═══ DATASET

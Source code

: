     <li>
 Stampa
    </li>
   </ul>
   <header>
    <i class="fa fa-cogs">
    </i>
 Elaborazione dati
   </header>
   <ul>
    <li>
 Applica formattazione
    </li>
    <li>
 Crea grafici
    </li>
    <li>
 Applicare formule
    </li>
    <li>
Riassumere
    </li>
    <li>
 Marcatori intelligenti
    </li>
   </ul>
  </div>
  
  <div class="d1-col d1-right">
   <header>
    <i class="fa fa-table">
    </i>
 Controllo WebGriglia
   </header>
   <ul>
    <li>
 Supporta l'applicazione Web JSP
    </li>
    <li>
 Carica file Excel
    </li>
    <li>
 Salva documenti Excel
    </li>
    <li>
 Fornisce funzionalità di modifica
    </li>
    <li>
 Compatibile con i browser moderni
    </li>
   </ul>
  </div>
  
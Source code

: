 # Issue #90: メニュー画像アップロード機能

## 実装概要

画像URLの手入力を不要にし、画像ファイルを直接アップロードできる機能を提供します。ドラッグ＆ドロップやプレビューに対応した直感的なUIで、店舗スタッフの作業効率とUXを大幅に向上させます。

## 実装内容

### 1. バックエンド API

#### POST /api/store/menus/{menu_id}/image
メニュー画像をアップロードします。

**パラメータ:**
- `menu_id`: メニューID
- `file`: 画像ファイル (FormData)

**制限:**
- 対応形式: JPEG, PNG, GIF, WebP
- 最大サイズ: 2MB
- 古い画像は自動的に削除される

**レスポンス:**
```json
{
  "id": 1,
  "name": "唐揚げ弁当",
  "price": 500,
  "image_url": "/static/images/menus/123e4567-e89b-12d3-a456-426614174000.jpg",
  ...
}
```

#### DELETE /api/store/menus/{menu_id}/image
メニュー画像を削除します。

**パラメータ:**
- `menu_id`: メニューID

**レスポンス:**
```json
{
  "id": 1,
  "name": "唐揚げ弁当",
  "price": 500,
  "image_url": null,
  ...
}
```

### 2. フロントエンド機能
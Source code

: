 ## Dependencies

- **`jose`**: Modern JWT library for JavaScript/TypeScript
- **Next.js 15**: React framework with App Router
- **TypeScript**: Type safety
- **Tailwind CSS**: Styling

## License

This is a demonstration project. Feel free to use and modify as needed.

══════

Lines containing the word "menus" must be found in the data above and copied.

#### POST /api/store/menus/{menu_id}/image
  "image_url": "/static/images/menus/123e4567-e89b-12d3-a456-426614174000.jpg",
#### DELETE /api/store/menus/{menu_id}/image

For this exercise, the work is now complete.